TASK REQUIREMENTS -
In your reply, restate all of the records below word for word.

INFORMATION GIVEN -
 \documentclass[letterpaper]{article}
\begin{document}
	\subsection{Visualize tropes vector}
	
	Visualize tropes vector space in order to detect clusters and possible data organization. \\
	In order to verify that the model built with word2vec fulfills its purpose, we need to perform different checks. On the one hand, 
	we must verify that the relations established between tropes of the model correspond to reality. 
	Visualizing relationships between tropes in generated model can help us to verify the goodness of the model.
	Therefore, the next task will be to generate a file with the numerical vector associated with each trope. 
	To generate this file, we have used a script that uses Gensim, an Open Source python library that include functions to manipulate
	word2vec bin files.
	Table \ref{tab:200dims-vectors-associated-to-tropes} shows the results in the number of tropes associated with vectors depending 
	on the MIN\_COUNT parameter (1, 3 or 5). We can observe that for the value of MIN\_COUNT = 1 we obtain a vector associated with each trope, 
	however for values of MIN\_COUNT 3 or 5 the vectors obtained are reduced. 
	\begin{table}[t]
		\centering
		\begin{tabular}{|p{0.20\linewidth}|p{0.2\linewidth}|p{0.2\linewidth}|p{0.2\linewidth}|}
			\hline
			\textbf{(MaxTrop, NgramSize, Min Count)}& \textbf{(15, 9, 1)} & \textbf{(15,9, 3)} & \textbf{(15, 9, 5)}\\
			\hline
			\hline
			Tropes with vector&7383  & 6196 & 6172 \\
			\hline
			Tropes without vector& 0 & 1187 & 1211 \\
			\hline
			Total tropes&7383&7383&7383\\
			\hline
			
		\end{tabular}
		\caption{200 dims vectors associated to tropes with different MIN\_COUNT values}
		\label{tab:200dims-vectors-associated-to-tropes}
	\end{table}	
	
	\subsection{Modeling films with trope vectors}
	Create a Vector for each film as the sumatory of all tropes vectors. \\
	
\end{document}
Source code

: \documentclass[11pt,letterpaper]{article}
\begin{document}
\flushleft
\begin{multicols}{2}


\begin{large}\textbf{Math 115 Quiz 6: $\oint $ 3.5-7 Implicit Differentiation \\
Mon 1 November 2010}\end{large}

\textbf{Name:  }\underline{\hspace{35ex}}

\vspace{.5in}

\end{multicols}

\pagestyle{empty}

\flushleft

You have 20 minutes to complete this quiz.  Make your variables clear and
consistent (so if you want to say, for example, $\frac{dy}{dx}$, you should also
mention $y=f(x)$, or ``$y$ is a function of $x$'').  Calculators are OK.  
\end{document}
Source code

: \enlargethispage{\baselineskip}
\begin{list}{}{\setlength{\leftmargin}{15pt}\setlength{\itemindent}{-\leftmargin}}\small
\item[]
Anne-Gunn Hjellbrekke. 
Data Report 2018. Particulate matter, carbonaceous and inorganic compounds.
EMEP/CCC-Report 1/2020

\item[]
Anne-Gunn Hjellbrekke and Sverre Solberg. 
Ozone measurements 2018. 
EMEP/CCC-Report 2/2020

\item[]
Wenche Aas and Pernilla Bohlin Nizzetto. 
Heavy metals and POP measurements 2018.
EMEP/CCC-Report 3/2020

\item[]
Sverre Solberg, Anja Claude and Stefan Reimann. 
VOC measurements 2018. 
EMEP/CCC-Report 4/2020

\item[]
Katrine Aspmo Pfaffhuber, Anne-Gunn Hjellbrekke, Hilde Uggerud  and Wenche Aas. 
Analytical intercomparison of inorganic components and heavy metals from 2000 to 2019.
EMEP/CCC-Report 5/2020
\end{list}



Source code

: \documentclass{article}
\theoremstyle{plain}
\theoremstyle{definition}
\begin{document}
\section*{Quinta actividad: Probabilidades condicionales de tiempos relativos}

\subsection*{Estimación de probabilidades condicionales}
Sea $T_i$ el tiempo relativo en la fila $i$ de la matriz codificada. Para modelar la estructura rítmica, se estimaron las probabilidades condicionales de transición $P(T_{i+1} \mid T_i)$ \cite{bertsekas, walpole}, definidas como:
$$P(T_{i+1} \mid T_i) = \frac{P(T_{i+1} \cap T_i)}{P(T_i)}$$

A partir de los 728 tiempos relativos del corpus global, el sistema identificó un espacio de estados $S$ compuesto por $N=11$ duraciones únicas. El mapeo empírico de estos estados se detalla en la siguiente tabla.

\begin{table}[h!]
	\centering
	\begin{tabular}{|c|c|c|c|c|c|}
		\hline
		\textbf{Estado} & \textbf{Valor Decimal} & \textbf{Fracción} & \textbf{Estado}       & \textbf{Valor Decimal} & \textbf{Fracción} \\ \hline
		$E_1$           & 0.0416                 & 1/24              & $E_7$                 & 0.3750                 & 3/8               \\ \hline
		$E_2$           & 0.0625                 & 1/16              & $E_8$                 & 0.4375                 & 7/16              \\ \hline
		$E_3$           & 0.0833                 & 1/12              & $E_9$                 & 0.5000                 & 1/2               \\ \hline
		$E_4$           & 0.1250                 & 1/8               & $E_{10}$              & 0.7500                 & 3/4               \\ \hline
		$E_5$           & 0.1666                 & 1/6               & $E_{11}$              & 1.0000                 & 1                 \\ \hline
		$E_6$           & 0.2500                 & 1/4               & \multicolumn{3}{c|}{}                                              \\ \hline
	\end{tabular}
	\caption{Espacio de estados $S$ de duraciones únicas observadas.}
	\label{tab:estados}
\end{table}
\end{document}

ANSWER TO THIS EXERCISE -
 \documentclass[letterpaper]{article}
\begin{document}
	\subsection{Visualize tropes vector}
	
	Visualize tropes vector space in order to detect clusters and possible data organization. \\
	In order to verify that the model built with word2vec fulfills its purpose, we need to perform different checks. On the one hand, 
	we must verify that the relations established between tropes of the model correspond to reality. 
	Visualizing relationships between tropes in generated model can help us to verify the goodness of the model.
	Therefore, the next task will be to generate a file with the numerical vector associated with each trope. 
	To generate this file, we have used a script that uses Gensim, an Open Source python library that include functions to manipulate
	word2vec bin files.
	Table \ref{tab:200dims-vectors-associated-to-tropes} shows the results in the number of tropes associated with vectors depending 
	on the MIN\_COUNT parameter (1, 3 or 5). We can observe that for the value of MIN\_COUNT = 1 we obtain a vector associated with each trope, 
	however for values of MIN\_COUNT 3 or 5 the vectors obtained are reduced. 
	\begin{table}[t]
		\centering
		\begin{tabular}{|p{0.20\linewidth}|p{0.2\linewidth}|p{0.2\linewidth}|p{0.2\linewidth}|}
			\hline
			\textbf{(MaxTrop, NgramSize, Min Count)}& \textbf{(15, 9, 1)} & \textbf{(15,9, 3)} & \textbf{(15, 9, 5)}\\
			\hline
			\hline
			Tropes with vector&7383  & 6196 & 6172 \\
			\hline
			Tropes without vector& 0 & 1187 & 1211 \\
			\hline
			Total tropes&7383&7383&7383\\
			\hline
			
		\end{tabular}
		\caption{200 dims vectors associated to tropes with different MIN\_COUNT values}
		\label{tab:200dims-vectors-associated-to-tropes}
	\end{table}	
	
	\subsection{Modeling films with trope vectors}
	Create a Vector for each film as the sumatory of all tropes vectors. \\
	
\end{document}
Source code

: \documentclass[11pt,letterpaper]{article}
\begin{document}
\flushleft
\begin{multicols}{2}


\begin{large}\textbf{Math 115 Quiz 6: $\oint $ 3.5-7 Implicit Differentiation \\
Mon 1 November 2010}\end{large}

\textbf{Name:  }\underline{\hspace{35ex}}

\vspace{.5in}

\end{multicols}

\pagestyle{empty}

\flushleft

You have 20 minutes to complete this quiz.  Make your variables clear and
consistent (so if you want to say, for example, $\frac{dy}{dx}$, you should also
mention $y=f(x)$, or ``$y$ is a function of $x$'').  Calculators are OK.  
\end{document}
Source code

: \enlargethispage{\baselineskip}
\begin{list}{}{\setlength{\leftmargin}{15pt}\setlength{\itemindent}{-\leftmargin}}\small
\item[]
Anne-Gunn Hjellbrekke. 
Data Report 2018. Particulate matter, carbonaceous and inorganic compounds.
EMEP/CCC-Report 1/2020

\item[]
Anne-Gunn Hjellbrekke and Sverre Solberg. 
Ozone measurements 2018. 
EMEP/CCC-Report 2/2020

\item[]
Wenche Aas and Pernilla Bohlin Nizzetto. 
Heavy metals and POP measurements 2018.
EMEP/CCC-Report 3/2020

\item[]
Sverre Solberg, Anja Claude and Stefan Reimann. 
VOC measurements 2018. 
EMEP/CCC-Report 4/2020

\item[]
Katrine Aspmo Pfaffhuber, Anne-Gunn Hjellbrekke, Hilde Uggerud  and Wenche Aas. 
Analytical intercomparison of inorganic components and heavy metals from 2000 to 2019.
EMEP/CCC-Report 5/2020
\end{list}



Source code

: \documentclass{article}
\theoremstyle{plain}
\theoremstyle{definition}
\begin{document}
\section*{Quinta actividad: Probabilidades condicionales de tiempos relativos}

\subsection*{Estimación de probabilidades condicionales}
Sea $T_i$ el tiempo relativo en la fila $i$ de la matriz codificada. Para modelar la estructura rítmica, se estimaron las probabilidades condicionales de transición $P(T_{i+1} \mid T_i)$ \cite{bertsekas, walpole}, definidas como:
$$P(T_{i+1} \mid T_i) = \frac{P(T_{i+1} \cap T_i)}{P(T_i)}$$

A partir de los 728 tiempos relativos del corpus global, el sistema identificó un espacio de estados $S$ compuesto por $N=11$ duraciones únicas. El mapeo empírico de estos estados se detalla en la siguiente tabla.

\begin{table}[h!]
	\centering
	\begin{tabular}{|c|c|c|c|c|c|}
		\hline
		\textbf{Estado} & \textbf{Valor Decimal} & \textbf{Fracción} & \textbf{Estado}       & \textbf{Valor Decimal} & \textbf{Fracción} \\ \hline
		$E_1$           & 0.0416                 & 1/24              & $E_7$                 & 0.3750                 & 3/8               \\ \hline
		$E_2$           & 0.0625                 & 1/16              & $E_8$                 & 0.4375                 & 7/16              \\ \hline
		$E_3$           & 0.0833                 & 1/12              & $E_9$                 & 0.5000                 & 1/2               \\ \hline
		$E_4$           & 0.1250                 & 1/8               & $E_{10}$              & 0.7500                 & 3/4               \\ \hline
		$E_5$           & 0.1666                 & 1/6               & $E_{11}$              & 1.0000                 & 1                 \\ \hline
		$E_6$           & 0.2500                 & 1/4               & \multicolumn{3}{c|}{}                                              \\ \hline
	\end{tabular}
	\caption{Espacio de estados $S$ de duraciones únicas observadas.}
	\label{tab:estados}
\end{table}
\end{document}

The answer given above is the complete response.